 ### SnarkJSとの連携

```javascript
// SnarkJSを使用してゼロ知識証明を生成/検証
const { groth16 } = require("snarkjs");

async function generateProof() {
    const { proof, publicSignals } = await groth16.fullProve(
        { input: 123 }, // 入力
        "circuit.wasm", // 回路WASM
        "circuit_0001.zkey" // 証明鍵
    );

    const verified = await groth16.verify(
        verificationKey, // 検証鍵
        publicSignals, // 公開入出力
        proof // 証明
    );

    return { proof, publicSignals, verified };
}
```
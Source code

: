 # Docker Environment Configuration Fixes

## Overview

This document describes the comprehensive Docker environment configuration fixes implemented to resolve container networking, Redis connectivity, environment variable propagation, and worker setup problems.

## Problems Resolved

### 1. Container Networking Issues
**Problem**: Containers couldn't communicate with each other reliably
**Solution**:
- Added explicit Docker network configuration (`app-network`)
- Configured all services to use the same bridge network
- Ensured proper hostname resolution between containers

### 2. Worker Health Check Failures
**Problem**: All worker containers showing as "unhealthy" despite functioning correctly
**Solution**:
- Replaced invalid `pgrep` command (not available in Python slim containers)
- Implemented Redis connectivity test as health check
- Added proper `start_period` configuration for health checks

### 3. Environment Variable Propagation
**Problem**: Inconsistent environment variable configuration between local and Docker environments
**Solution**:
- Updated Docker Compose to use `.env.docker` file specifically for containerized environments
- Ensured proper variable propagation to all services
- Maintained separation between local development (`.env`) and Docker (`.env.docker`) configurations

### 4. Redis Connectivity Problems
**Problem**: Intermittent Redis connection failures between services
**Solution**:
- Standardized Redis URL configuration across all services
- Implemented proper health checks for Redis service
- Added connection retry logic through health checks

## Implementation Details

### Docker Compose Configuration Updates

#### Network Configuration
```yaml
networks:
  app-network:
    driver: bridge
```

——————————

### Your task
Please return every line of the records above that contains the word "Docker".

### Written response
: # Docker Environment Configuration Fixes
This document describes the comprehensive Docker environment configuration fixes implemented to resolve container networking, Redis connectivity, environment variable propagation, and worker setup problems.
- Added explicit Docker network configuration (`app-network`)
**Problem**: Inconsistent environment variable configuration between local and Docker environments
- Updated Docker Compose to use `.env.docker` file specifically for containerized environments
- Maintained separation between local development (`.env`) and Docker (`.env.docker`) configurations
### Docker Compose Configuration Updates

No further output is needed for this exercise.